Who Should Hear Cases Against State Government? Lawmakers — And Kentucky's Top Judge — Disagree.

Feb 25, 2019

Kentucky Chief Justice John Minton took the unusual step of testifying in committee Monday, with the goal of dissuading lawmakers from approving changes to the state's judicial system. 

Credit Josh James / WUKY

"Don't do this to the system," he urged.

Under Senate Bill 2, the governor, legislature, and state agencies could ask for a randomly-selected judge to hear their case — sidestepping the pair of elected Franklin Circuit Court judges who currently oversee cases in the district. Republican backers view the change as a necessary corrective in a county that enjoys outsized sway over consequential cases affecting the entire commonwealth.

"Doesn't that... give an undue weight to the judges that sit in that circuit or to the voters who vote in that county?" Representative Whitney Westerfield quizzed opponents of the bill. "Isn't there a risk that it overpoliticizes that judicial circuit?"

GOP leaders have also worried aloud about Democratic dominance in the district, with some training special fire on Judge Phillip Shepherd. Governor Matt Bevin has labeled the judge, who ruled against the state's retirement system overhaul, an "incompetent hack" and accused him of "legislating from the bench."

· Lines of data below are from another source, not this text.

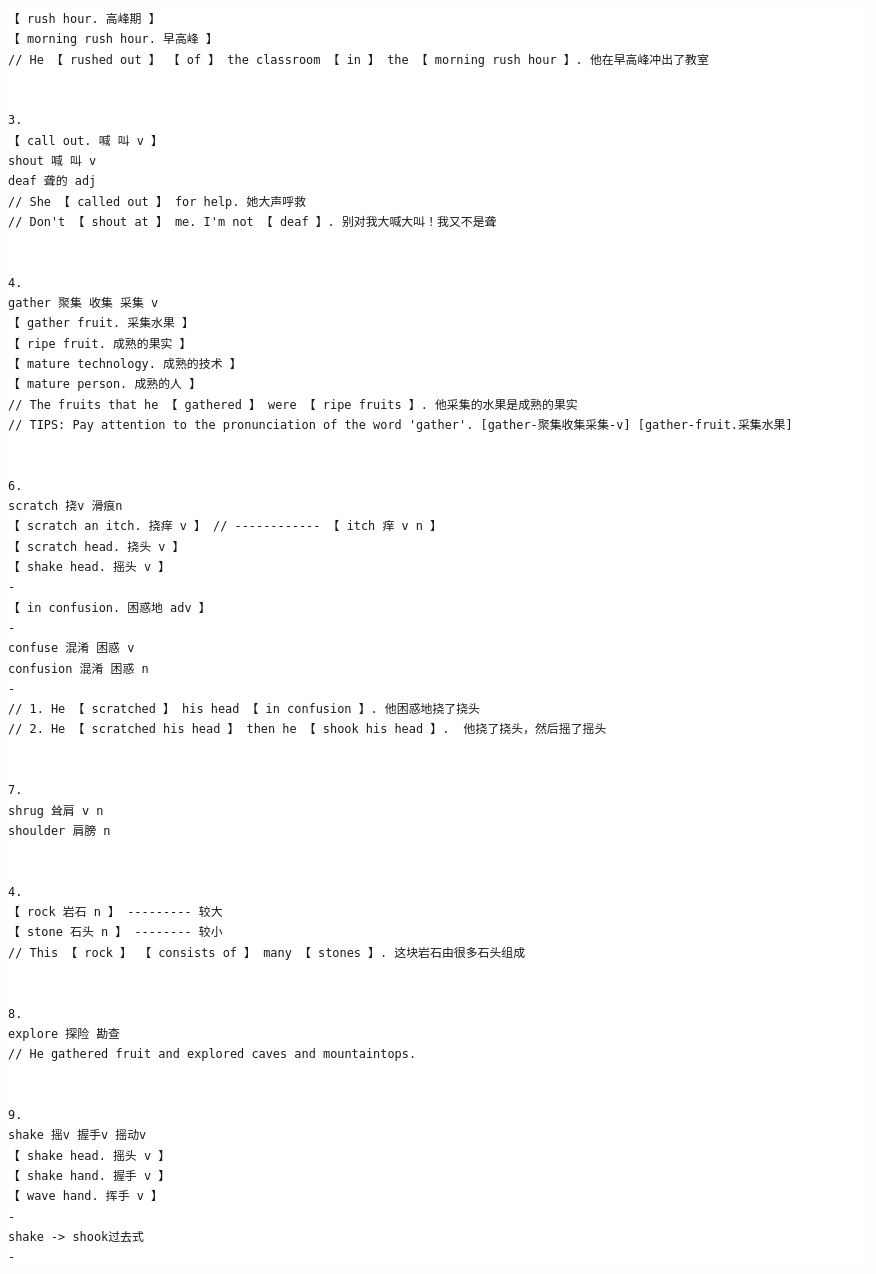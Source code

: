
 ```
【 rush hour. 高峰期 】
【 morning rush hour. 早高峰 】
// He 【 rushed out 】 【 of 】 the classroom 【 in 】 the 【 morning rush hour 】. 他在早高峰冲出了教室


3.
【 call out. 喊 叫 v 】
shout 喊 叫 v
deaf 聋的 adj
// She 【 called out 】 for help. 她大声呼救
// Don't 【 shout at 】 me. I'm not 【 deaf 】. 别对我大喊大叫！我又不是聋


4.
gather 聚集 收集 采集 v
【 gather fruit. 采集水果 】
【 ripe fruit. 成熟的果实 】
【 mature technology. 成熟的技术 】
【 mature person. 成熟的人 】
// The fruits that he 【 gathered 】 were 【 ripe fruits 】. 他采集的水果是成熟的果实
// TIPS: Pay attention to the pronunciation of the word 'gather'. [gather-聚集收集采集-v] [gather-fruit.采集水果]


6.
scratch 挠v 滑痕n
【 scratch an itch. 挠痒 v 】 // ------------ 【 itch 痒 v n 】
【 scratch head. 挠头 v 】
【 shake head. 摇头 v 】
-
【 in confusion. 困惑地 adv 】
-
confuse 混淆 困惑 v
confusion 混淆 困惑 n
-
// 1. He 【 scratched 】 his head 【 in confusion 】. 他困惑地挠了挠头
// 2. He 【 scratched his head 】 then he 【 shook his head 】.  他挠了挠头，然后摇了摇头


7.
shrug 耸肩 v n
shoulder 肩膀 n


4.
【 rock 岩石 n 】 --------- 较大
【 stone 石头 n 】 -------- 较小
// This 【 rock 】 【 consists of 】 many 【 stones 】. 这块岩石由很多石头组成


8.
explore 探险 勘查
// He gathered fruit and explored caves and mountaintops.


9.
shake 摇v 握手v 摇动v
【 shake head. 摇头 v 】
【 shake hand. 握手 v 】
【 wave hand. 挥手 v 】
-
shake -> shook过去式
-
```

"On certain issues, and it has become pretty well known, that Justice Shepherd wants to practice the case," Stivers told reporters in January. "And how do you change that, unless you change the way cases are assigned?"

But the Manchester Republican says the problems run deeper than one judge.

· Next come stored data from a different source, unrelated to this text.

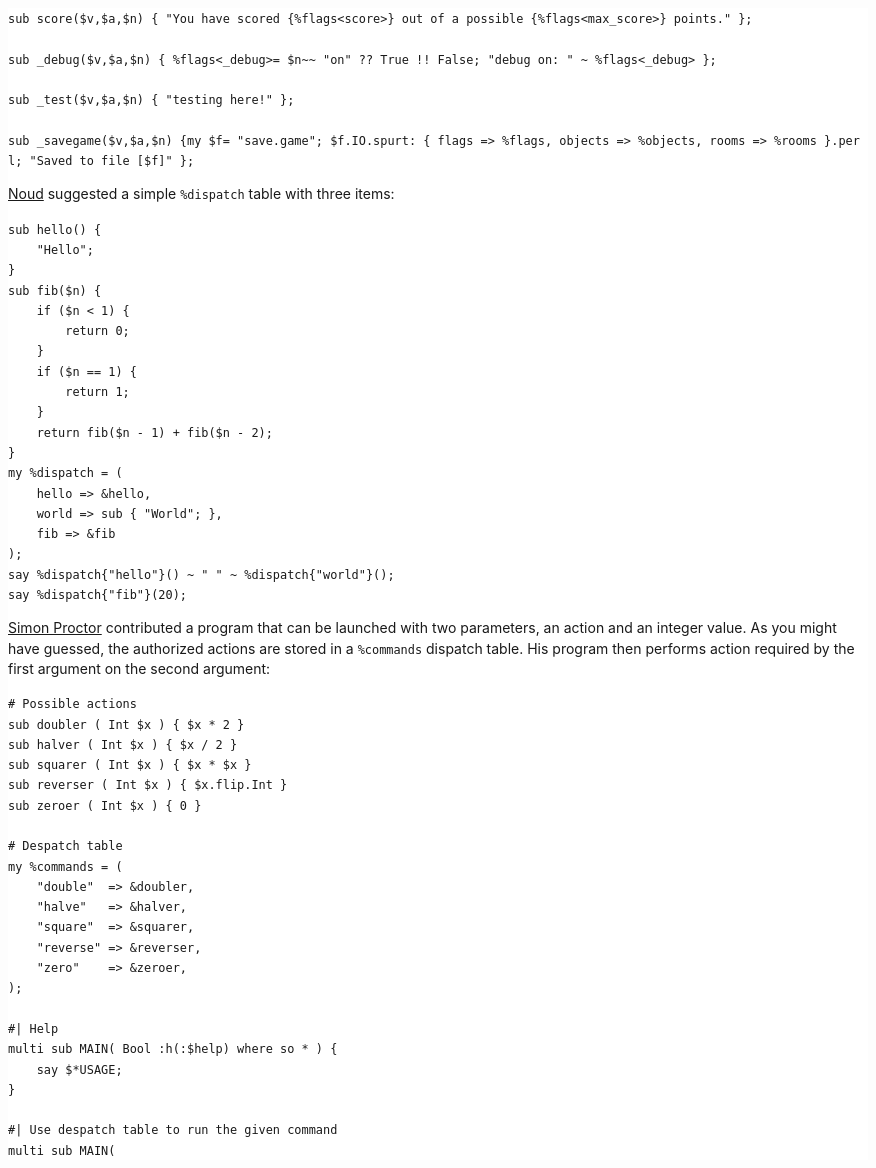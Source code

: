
 ``` Perl6
sub score($v,$a,$n) { "You have scored {%flags<score>} out of a possible {%flags<max_score>} points." };

sub _debug($v,$a,$n) { %flags<_debug>= $n~~ "on" ?? True !! False; "debug on: " ~ %flags<_debug> };

sub _test($v,$a,$n) { "testing here!" };

sub _savegame($v,$a,$n) {my $f= "save.game"; $f.IO.spurt: { flags => %flags, objects => %objects, rooms => %rooms }.perl; "Saved to file [$f]" };
```

[Noud](https://github.com/manwar/perlweeklychallenge-club/blob/master/challenge-034/noud/perl6/ch-2.p6) suggested a simple `%dispatch` table with three items:

``` Perl6
sub hello() {
    "Hello";
}
sub fib($n) {
    if ($n < 1) {
        return 0;
    }
    if ($n == 1) {
        return 1;
    }
    return fib($n - 1) + fib($n - 2);
}
my %dispatch = (
    hello => &hello,
    world => sub { "World"; },
    fib => &fib
);
say %dispatch{"hello"}() ~ " " ~ %dispatch{"world"}();
say %dispatch{"fib"}(20);
```

[Simon Proctor](https://github.com/manwar/perlweeklychallenge-club/blob/master/challenge-034/simon-proctor/perl6/ch-2.p6) contributed a program that can be launched with two parameters, an action and an integer value. As you might have guessed, the authorized actions are stored in a `%commands` dispatch table. His program then performs action required by the first argument on the second argument:

``` Perl6
# Possible actions
sub doubler ( Int $x ) { $x * 2 }
sub halver ( Int $x ) { $x / 2 }
sub squarer ( Int $x ) { $x * $x }
sub reverser ( Int $x ) { $x.flip.Int }
sub zeroer ( Int $x ) { 0 }

# Despatch table
my %commands = (
    "double"  => &doubler,
    "halve"   => &halver,
    "square"  => &squarer,
    "reverse" => &reverser,
    "zero"    => &zeroer,
);

#| Help
multi sub MAIN( Bool :h(:$help) where so * ) {
    say $*USAGE;
}

#| Use despatch table to run the given command
multi sub MAIN(
```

"This is something based on events that have taken place over many, many years," he told committee members this week.

In a rare appearance outside of periodic budget updates, Chief Justice Minton testified that the changes would be "ruinous" to the state judiciary.

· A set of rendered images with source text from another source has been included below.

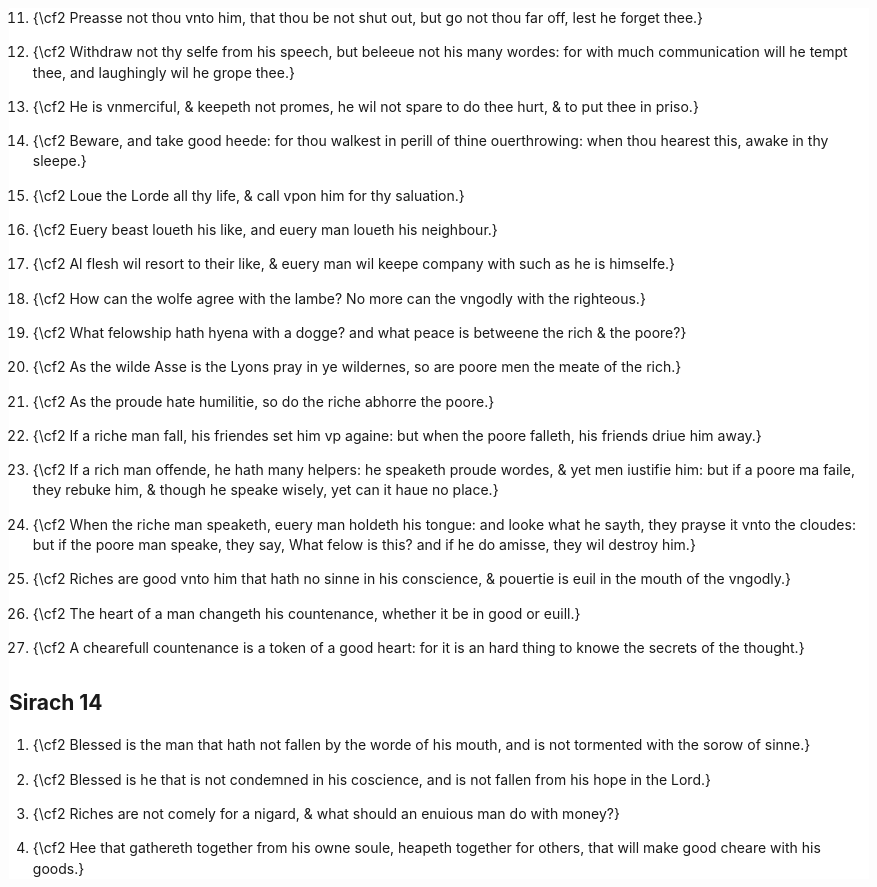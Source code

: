11. {\cf2 Preasse not thou vnto him, that thou be not shut out, but go not thou far off, lest he forget thee.}

12. {\cf2 Withdraw not thy selfe from his speech, but beleeue not his many wordes: for with much communication will he tempt thee, and laughingly wil he grope thee.}

13. {\cf2 He is vnmerciful, & keepeth not promes, he wil not spare to do thee hurt, & to put thee in priso.}

14. {\cf2 Beware, and take good heede: for thou walkest in perill of thine ouerthrowing: when thou hearest this, awake in thy sleepe.}

15. {\cf2 Loue the Lorde all thy life, & call vpon him for thy saluation.}

16. {\cf2 Euery beast loueth his like, and euery man loueth his neighbour.}

17. {\cf2 Al flesh wil resort to their like, & euery man wil keepe company with such as he is himselfe.}

18. {\cf2 How can the wolfe agree with the lambe? No more can the vngodly with the righteous.}

19. {\cf2 What felowship hath hyena with a dogge? and what peace is betweene the rich & the poore?}

20. {\cf2 As the wilde Asse is the Lyons pray in ye wildernes, so are poore men the meate of the rich.}

21. {\cf2 As the proude hate humilitie, so do the riche abhorre the poore.}

22. {\cf2 If a riche man fall, his friendes set him vp againe: but when the poore falleth, his friends driue him away.}

23. {\cf2 If a rich man offende, he hath many helpers: he speaketh proude wordes, & yet men iustifie him: but if a poore ma faile, they rebuke him, & though he speake wisely, yet can it haue no place.}

24. {\cf2 When the riche man speaketh, euery man holdeth his tongue: and looke what he sayth, they prayse it vnto the cloudes: but if the poore man speake, they say, What felow is this? and if he do amisse, they wil destroy him.}

25. {\cf2 Riches are good vnto him that hath no sinne in his conscience, & pouertie is euil in the mouth of the vngodly.}

26. {\cf2 The heart of a man changeth his countenance, whether it be in good or euill.}

27. {\cf2 A chearefull countenance is a token of a good heart: for it is an hard thing to knowe the secrets of the thought.}

## Sirach 14

1. {\cf2 Blessed is the man that hath not fallen by the worde of his mouth, and is not tormented with the sorow of sinne.}

2. {\cf2 Blessed is he that is not condemned in his coscience, and is not fallen from his hope in the Lord.}

3. {\cf2 Riches are not comely for a nigard, & what should an enuious man do with money?}

4. {\cf2 Hee that gathereth together from his owne soule, heapeth together for others, that will make good cheare with his goods.}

Implementing the law could be both financially and systematically risky, he warned. Shuttling judges from across the state to hear cases in the Franklin Circuit would create a major financial burden on the judiciary, Minton said, and potentially favor state officials.

"It... attempts to create a special classification, however we define it, for government officials, and it would give to government officials rights that other Kentuckians don't have," he argued, telling lawmakers they've "conjured up a hurricane to extinguish a match."

Tom FitzGerald with the Kentucky Resources Council also noted the new judicial lottery system could hand off state cases to judges who are less familiar with them.

Senate Bill 2 passed out of committee and now heads to the full chamber.